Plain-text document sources
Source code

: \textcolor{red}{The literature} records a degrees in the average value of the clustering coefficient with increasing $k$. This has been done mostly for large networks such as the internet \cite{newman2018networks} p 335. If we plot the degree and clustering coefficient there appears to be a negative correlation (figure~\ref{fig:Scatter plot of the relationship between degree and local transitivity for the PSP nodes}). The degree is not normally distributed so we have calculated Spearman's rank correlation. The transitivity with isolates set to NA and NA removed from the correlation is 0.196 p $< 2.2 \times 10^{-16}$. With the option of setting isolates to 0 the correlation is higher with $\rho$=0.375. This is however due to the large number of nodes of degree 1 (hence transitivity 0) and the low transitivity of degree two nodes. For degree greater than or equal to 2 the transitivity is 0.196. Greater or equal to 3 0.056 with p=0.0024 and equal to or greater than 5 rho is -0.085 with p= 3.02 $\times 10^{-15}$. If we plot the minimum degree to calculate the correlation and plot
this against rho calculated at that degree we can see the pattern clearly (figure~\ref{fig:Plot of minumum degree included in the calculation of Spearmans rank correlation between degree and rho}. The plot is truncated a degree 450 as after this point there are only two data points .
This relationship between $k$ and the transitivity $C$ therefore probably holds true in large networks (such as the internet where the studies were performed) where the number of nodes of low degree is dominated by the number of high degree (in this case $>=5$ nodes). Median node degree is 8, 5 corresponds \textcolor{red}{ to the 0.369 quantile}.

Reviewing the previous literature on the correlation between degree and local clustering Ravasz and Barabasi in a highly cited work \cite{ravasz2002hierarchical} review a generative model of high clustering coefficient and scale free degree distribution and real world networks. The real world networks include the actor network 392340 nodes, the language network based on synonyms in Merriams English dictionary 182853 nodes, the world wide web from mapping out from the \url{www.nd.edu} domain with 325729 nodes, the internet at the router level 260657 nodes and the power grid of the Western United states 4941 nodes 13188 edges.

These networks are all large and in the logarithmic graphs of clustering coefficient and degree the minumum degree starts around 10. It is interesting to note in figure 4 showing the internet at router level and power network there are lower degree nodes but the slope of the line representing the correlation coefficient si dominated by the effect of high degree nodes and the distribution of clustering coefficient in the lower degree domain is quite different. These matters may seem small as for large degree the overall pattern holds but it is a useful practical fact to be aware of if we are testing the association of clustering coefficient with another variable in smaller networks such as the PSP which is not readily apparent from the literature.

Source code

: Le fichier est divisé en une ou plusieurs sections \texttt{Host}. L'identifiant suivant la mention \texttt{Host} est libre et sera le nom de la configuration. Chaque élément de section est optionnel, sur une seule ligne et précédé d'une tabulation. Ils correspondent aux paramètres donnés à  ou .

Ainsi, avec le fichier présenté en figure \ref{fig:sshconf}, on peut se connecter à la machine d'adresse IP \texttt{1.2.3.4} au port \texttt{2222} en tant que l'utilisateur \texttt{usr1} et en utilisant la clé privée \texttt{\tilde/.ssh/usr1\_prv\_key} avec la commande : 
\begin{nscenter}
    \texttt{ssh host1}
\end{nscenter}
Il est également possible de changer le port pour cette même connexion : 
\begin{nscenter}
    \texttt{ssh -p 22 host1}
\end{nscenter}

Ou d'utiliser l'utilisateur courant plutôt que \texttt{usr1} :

Problem requirements
Determine how many lines of the entries contain the string "plot", and reply with nothing but the number.

Written solution
2